List all inline policies for an IAM role.
AI agents call list_role_policies to retrieve information from Amazon SageMaker AI MCP Server without modifying anything — typically the context-gathering step in research, monitoring, and reporting workflows, before the agent takes action elsewhere.
The tool retrieves information about IAM policies attached to a role with no side effects. While the retrieved data could inform privilege escalation attacks, the tool itself performs only data retrieval and should be classified as Read. Severity is low because listing policies has minimal direct blast radius; the risk depends on how the information is used downstream.

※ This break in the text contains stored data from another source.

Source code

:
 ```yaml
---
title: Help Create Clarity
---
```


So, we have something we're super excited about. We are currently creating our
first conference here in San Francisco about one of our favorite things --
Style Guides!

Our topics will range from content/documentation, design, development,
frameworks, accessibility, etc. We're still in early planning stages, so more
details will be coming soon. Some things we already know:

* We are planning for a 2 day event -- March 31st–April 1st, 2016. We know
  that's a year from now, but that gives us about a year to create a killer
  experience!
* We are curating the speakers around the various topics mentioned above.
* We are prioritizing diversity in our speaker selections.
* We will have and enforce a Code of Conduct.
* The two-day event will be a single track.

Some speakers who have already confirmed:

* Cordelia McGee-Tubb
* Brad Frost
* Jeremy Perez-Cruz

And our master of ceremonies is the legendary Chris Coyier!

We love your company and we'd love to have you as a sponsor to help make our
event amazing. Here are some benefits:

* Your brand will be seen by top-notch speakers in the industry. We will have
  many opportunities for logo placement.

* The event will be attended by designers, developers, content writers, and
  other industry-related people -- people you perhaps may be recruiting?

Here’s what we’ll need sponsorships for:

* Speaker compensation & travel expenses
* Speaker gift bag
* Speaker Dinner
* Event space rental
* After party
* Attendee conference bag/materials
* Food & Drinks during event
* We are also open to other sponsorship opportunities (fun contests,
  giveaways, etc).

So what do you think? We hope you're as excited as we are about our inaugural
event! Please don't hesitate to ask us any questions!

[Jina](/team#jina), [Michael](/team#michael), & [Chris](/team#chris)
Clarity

From the tool's definition Tool name includes 'list' and description states 'List all inline policies for an IAM role' — this is a read-only query operation that retrieves existing data without modification.

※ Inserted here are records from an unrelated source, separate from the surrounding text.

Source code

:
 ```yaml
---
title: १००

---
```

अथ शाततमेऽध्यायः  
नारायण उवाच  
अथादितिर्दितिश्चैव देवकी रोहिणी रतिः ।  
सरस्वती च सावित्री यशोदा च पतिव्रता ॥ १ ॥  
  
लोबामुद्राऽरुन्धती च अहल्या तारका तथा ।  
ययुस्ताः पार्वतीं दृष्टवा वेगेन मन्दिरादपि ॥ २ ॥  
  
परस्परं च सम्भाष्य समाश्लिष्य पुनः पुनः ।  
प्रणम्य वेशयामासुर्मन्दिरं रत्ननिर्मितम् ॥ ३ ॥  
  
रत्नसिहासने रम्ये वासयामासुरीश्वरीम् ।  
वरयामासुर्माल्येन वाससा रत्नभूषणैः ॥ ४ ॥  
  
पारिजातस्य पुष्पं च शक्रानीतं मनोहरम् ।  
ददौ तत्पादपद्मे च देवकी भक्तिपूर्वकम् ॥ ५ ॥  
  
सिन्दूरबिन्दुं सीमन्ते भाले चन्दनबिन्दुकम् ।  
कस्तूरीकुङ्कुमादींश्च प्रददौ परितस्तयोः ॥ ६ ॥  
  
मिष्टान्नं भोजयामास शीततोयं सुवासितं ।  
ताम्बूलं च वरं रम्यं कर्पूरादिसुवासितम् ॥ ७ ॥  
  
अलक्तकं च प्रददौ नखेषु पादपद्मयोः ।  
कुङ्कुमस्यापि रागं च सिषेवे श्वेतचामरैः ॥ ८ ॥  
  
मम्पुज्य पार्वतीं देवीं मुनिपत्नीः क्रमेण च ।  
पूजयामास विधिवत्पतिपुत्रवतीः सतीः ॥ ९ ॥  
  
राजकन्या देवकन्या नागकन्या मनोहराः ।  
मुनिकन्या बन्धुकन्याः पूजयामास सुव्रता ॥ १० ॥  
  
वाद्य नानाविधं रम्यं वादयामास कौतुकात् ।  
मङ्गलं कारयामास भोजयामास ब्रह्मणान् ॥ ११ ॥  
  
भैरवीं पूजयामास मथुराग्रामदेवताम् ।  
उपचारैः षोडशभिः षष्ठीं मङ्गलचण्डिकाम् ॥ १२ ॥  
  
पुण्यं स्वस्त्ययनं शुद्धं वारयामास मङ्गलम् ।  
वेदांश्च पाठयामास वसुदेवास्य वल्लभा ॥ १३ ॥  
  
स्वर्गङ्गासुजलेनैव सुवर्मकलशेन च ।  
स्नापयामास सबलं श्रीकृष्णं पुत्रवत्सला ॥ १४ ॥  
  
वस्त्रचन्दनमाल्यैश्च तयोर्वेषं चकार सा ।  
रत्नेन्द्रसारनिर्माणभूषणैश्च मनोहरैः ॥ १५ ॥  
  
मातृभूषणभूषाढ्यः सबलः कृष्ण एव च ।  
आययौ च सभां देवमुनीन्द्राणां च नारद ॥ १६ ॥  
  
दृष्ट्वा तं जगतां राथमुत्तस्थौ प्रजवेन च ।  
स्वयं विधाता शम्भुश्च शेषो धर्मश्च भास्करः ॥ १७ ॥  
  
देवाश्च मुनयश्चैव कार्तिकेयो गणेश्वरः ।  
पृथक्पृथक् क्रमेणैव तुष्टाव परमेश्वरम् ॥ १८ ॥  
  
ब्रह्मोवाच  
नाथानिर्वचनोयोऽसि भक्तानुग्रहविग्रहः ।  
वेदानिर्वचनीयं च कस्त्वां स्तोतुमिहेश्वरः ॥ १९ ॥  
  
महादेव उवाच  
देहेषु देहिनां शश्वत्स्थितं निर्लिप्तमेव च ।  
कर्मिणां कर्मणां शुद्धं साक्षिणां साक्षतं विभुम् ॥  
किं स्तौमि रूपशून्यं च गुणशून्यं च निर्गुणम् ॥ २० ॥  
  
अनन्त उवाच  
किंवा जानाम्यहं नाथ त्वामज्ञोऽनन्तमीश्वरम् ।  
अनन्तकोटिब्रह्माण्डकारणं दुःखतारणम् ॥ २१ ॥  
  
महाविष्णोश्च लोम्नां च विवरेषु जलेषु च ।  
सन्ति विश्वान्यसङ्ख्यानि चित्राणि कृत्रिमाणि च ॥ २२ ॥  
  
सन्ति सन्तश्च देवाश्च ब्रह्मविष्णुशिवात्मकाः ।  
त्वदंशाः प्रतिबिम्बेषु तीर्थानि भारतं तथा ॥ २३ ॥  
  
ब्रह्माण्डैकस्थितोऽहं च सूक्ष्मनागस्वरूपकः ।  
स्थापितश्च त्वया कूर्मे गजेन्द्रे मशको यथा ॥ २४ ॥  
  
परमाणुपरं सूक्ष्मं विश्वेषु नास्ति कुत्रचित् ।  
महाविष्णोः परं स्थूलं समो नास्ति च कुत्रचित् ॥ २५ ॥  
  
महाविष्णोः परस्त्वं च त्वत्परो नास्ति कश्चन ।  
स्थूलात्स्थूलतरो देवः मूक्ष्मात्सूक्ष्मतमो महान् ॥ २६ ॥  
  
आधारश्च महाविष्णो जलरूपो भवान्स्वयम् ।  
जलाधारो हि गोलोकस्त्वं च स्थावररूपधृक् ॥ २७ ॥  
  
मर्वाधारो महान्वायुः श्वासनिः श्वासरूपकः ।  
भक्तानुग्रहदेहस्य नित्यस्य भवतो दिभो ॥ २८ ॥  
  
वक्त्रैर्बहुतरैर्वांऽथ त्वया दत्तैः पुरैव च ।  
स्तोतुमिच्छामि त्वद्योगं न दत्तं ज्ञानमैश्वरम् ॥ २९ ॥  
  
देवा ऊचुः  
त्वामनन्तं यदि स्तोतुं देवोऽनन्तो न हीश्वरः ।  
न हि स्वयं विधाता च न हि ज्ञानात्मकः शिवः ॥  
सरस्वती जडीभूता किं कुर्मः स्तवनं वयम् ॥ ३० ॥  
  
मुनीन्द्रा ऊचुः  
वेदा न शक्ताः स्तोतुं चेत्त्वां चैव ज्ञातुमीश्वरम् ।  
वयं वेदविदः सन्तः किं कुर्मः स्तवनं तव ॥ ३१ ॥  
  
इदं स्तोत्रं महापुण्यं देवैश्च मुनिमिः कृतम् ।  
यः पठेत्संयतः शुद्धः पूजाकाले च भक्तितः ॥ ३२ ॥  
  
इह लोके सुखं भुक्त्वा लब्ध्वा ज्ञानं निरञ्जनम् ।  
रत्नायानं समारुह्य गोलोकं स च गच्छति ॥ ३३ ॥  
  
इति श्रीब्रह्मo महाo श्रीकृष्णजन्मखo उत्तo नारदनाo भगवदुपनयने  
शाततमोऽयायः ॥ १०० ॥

Attacks that exploit this kind of access
List all inline policies for an IAM role. It is categorised as a Read tool in the Amazon SageMaker AI MCP Server MCP Server, which means it retrieves data without modifying state.
Register the Amazon SageMaker AI MCP Server MCP server in PolicyLayer and add a rule for list_role_policies: allow, deny, rate-limit, or require approval. Point your MCP client at the PolicyLayer proxy URL and the rule is enforced on every call, before it reaches Amazon SageMaker AI MCP Server. Nothing to install.
list_role_policies is a Read tool with low risk. Read-only tools are generally safe to allow by default.
Yes. Add a rate_limit block to the list_role_policies rule in your PolicyLayer policy. For example, setting max: 10 and window: 60 limits the tool to 10 calls per minute. Rate limits are tracked per agent session and reset automatically.
Set action: deny in the PolicyLayer policy for list_role_policies. The AI agent will receive a policy violation error and cannot call the tool. You can also include a reason field to explain why the tool is blocked.
list_role_policies is provided by the Amazon SageMaker AI MCP Server MCP server (awslabs.sagemaker-ai-mcp-server). PolicyLayer sits as a proxy in front of this server to enforce policies before tool calls reach the server.